Source information Start Marker

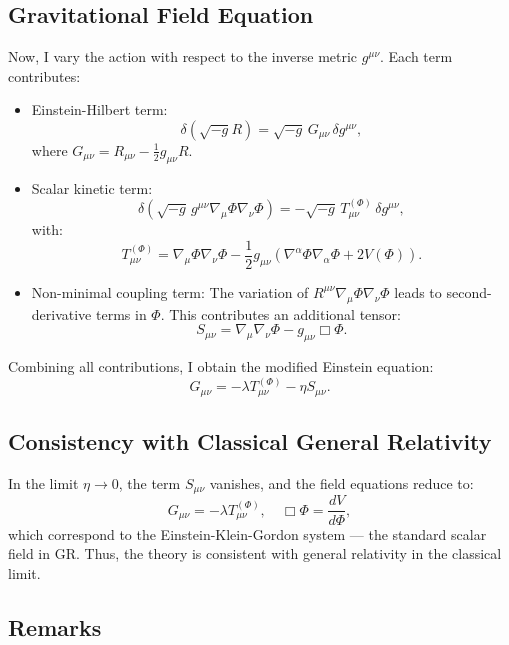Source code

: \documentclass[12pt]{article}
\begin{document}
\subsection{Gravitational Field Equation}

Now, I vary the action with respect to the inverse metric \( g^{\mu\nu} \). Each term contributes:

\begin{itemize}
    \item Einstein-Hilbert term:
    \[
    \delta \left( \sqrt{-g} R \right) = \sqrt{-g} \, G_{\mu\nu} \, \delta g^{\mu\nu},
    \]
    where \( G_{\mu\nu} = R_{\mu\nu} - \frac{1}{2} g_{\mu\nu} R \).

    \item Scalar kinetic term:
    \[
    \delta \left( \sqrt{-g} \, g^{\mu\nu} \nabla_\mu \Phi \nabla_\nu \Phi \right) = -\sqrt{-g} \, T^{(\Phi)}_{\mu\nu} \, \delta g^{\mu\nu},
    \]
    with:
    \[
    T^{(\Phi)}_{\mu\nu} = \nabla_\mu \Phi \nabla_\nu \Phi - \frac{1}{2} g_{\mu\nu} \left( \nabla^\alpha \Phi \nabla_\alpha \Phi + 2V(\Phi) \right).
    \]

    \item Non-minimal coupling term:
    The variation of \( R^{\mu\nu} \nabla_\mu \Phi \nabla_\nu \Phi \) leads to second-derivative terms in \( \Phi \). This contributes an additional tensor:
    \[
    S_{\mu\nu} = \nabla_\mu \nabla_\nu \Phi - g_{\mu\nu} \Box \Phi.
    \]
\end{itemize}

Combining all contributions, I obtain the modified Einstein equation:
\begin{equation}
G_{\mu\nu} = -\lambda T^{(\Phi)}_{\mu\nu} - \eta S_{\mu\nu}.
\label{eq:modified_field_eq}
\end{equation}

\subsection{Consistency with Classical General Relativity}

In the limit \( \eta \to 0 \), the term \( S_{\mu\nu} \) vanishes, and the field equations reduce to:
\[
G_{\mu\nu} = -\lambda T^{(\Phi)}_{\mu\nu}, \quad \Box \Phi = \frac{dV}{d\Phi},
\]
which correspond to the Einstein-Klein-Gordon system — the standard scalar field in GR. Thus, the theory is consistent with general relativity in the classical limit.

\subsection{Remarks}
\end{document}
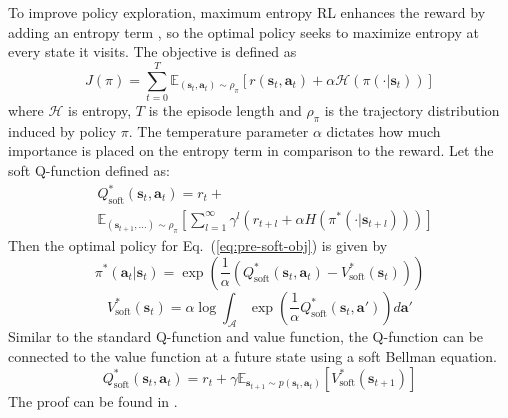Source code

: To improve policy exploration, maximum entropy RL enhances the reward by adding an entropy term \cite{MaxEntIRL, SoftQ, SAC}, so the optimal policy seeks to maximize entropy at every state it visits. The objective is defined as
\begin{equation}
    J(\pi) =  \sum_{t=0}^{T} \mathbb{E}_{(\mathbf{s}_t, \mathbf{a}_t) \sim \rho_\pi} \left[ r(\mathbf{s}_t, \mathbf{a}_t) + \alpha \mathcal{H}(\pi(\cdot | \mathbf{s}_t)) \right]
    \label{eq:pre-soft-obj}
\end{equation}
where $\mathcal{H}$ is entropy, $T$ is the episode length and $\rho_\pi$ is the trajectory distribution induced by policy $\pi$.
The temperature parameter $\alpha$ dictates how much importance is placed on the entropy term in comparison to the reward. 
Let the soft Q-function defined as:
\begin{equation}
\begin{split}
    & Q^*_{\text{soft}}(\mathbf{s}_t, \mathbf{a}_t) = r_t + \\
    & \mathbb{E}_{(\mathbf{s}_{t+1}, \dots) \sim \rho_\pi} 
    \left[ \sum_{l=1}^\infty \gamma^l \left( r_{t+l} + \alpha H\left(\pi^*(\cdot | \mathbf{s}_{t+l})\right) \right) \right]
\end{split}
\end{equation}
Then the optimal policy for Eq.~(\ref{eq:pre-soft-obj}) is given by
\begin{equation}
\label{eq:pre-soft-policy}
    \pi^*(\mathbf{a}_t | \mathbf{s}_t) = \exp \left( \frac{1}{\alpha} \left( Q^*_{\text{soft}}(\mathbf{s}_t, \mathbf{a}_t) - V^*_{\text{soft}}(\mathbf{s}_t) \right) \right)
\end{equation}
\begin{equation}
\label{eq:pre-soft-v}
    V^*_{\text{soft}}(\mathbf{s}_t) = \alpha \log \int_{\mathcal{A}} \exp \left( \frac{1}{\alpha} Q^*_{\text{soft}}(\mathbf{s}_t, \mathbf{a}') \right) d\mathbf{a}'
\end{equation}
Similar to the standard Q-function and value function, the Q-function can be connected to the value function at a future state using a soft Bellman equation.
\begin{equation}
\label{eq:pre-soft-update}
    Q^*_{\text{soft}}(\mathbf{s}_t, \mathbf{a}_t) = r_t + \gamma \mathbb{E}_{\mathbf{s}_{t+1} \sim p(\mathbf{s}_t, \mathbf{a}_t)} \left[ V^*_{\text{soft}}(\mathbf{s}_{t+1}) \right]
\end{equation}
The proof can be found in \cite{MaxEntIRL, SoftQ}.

Source information End Marker
Source information Start Marker

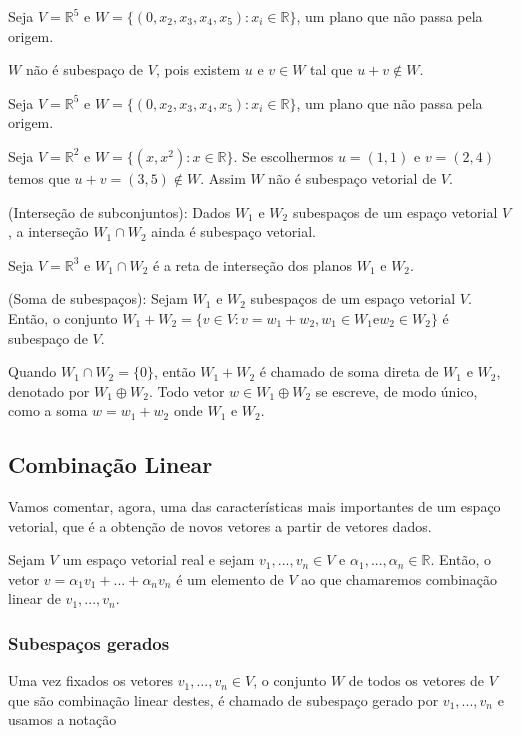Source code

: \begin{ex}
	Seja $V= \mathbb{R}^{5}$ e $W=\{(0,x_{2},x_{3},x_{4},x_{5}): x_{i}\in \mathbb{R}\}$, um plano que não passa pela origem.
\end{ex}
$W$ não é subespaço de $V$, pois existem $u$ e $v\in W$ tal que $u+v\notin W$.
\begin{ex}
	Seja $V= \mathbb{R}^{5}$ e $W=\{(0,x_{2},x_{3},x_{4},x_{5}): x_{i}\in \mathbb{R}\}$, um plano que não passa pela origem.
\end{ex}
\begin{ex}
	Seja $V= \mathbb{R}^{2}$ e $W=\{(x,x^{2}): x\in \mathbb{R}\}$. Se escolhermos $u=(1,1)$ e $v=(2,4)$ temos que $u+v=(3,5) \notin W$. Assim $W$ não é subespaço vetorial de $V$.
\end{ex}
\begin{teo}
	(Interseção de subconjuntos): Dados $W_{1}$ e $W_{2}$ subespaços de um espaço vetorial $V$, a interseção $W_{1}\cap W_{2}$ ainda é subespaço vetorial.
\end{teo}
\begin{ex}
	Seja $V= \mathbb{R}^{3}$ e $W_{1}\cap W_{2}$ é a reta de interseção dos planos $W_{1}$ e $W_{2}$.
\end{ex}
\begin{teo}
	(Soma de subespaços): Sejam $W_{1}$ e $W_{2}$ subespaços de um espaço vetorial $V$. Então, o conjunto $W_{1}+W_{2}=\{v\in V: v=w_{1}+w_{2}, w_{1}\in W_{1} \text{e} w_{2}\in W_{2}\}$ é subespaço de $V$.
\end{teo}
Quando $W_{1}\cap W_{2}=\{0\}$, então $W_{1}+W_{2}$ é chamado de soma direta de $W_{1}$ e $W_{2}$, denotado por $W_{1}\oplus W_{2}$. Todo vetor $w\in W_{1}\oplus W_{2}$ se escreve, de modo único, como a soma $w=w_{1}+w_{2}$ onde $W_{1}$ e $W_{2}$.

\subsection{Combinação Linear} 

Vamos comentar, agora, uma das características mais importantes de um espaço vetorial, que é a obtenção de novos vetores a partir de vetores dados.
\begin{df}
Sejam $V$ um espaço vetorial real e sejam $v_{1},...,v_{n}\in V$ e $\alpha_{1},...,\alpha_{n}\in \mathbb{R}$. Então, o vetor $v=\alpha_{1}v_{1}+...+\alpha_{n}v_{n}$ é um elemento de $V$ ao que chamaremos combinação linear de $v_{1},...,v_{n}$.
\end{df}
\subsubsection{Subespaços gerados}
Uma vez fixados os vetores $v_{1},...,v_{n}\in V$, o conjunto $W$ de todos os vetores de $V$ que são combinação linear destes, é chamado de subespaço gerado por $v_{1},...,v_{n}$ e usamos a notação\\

Source information End Marker

▶ [Prompt]: All lines carrying the word "cdot" must be copied from the data above.

▶ [Result]:
    J(\pi) =  \sum_{t=0}^{T} \mathbb{E}_{(\mathbf{s}_t, \mathbf{a}_t) \sim \rho_\pi} \left[ r(\mathbf{s}_t, \mathbf{a}_t) + \alpha \mathcal{H}(\pi(\cdot | \mathbf{s}_t)) \right]
    \left[ \sum_{l=1}^\infty \gamma^l \left( r_{t+l} + \alpha H\left(\pi^*(\cdot | \mathbf{s}_{t+l})\right) \right) \right]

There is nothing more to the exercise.